The officials of the State of Massachusetts, also, in attempting to carry out a system which provides for the valuation of that which is intangible, and the assessment of what is invisible, acknowledge the necessity of the employment of extraordinary measures, and accordingly resort to a method of procedure, which has no parallel except in the records of the middle ages and of the inquisition, and constitutes, in itself, a satire upon any claim to the enjoyment of a wholly free and enlightened government. For failing to obtain satisfactory information about the private affairs of any individual; the chief assessors and their subordinates to the number of some fifty, meet in secret session, in a large upper chamber set aside for the purpose and appropriately termed the "dooming chamber," when the citizen in question, without being present either by counsel or in person, is arbitrarily doomed to the payment of any sum which a majority of those present may think proper; and from which "dooming" there can be no appeal.

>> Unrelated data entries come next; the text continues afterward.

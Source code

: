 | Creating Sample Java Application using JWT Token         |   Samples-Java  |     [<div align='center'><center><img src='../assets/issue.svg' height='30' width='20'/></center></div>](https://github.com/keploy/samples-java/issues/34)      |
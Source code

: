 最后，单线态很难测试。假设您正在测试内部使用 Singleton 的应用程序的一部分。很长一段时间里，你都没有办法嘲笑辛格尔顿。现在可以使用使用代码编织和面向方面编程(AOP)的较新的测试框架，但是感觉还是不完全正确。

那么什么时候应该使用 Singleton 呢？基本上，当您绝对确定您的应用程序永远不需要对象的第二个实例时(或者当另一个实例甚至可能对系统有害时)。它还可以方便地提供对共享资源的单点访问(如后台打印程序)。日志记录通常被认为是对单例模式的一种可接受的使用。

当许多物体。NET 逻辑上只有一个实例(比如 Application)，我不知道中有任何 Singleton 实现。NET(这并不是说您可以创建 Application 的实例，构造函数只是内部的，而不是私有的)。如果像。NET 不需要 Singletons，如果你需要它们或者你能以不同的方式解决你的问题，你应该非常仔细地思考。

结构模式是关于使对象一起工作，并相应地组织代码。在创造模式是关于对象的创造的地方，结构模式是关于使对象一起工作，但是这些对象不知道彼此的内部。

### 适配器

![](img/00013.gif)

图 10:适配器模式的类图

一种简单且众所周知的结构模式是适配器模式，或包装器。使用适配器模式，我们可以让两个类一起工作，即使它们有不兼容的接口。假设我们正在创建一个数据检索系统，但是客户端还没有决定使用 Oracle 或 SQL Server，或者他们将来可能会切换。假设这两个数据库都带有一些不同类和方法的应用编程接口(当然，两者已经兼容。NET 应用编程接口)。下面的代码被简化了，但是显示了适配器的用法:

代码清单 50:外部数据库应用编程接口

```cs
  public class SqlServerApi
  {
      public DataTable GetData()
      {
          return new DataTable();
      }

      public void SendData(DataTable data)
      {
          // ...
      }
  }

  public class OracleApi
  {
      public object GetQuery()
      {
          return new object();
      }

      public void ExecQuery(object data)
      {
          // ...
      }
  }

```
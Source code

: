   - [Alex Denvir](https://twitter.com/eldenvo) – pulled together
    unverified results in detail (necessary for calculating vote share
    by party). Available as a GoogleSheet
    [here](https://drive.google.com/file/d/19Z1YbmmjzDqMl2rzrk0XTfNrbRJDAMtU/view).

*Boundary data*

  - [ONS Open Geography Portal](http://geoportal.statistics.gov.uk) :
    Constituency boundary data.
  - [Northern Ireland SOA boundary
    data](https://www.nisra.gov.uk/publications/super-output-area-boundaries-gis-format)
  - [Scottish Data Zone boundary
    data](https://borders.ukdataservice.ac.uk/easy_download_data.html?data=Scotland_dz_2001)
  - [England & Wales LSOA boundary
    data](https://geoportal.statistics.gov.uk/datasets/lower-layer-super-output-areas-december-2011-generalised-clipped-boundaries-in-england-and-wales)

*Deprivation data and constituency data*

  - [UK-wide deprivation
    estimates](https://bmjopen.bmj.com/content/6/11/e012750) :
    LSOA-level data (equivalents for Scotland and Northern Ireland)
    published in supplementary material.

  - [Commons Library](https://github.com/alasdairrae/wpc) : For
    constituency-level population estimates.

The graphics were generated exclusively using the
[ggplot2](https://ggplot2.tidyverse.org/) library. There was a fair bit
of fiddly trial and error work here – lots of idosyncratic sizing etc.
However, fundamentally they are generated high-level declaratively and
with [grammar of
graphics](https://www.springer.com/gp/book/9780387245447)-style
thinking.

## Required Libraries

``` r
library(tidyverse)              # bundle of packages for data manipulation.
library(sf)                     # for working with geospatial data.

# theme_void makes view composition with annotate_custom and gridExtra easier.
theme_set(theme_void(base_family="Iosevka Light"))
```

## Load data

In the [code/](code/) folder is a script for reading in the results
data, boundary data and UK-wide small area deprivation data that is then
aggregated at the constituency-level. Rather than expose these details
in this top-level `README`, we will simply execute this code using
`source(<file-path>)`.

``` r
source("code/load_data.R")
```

Now the old Pagans, the officials of Illinois, and the Boston assessors, have undoubtedly been consistent in following the only line of action calculated to render their ideas of raising revenue by taxing all descriptions of property, in any degree effective; and the people of the State of New York ought clearly to understand that the same course is the only one open to them, which can, by any possibility, make their existing system anything different from the farce which every intelligent person must acknowledge that it now is.

But supposing the people of the State of New York were willing to inaugurate and put in practice such inquisitorial, arbitrary and pagan measures, of which indeed all the evidence is to the contrary,* there are three questions which it is important to first take into consideration:

1st. Is an arbitrary, inquisitorial, illogical system of taxation in itself desirable?

2d. Is such a system anywhere effective, or can it be made so?

3d. Is there any way of collecting the revenue of the State with certainty, equality and economy, without resorting to arbitrary and inquisitorial measures?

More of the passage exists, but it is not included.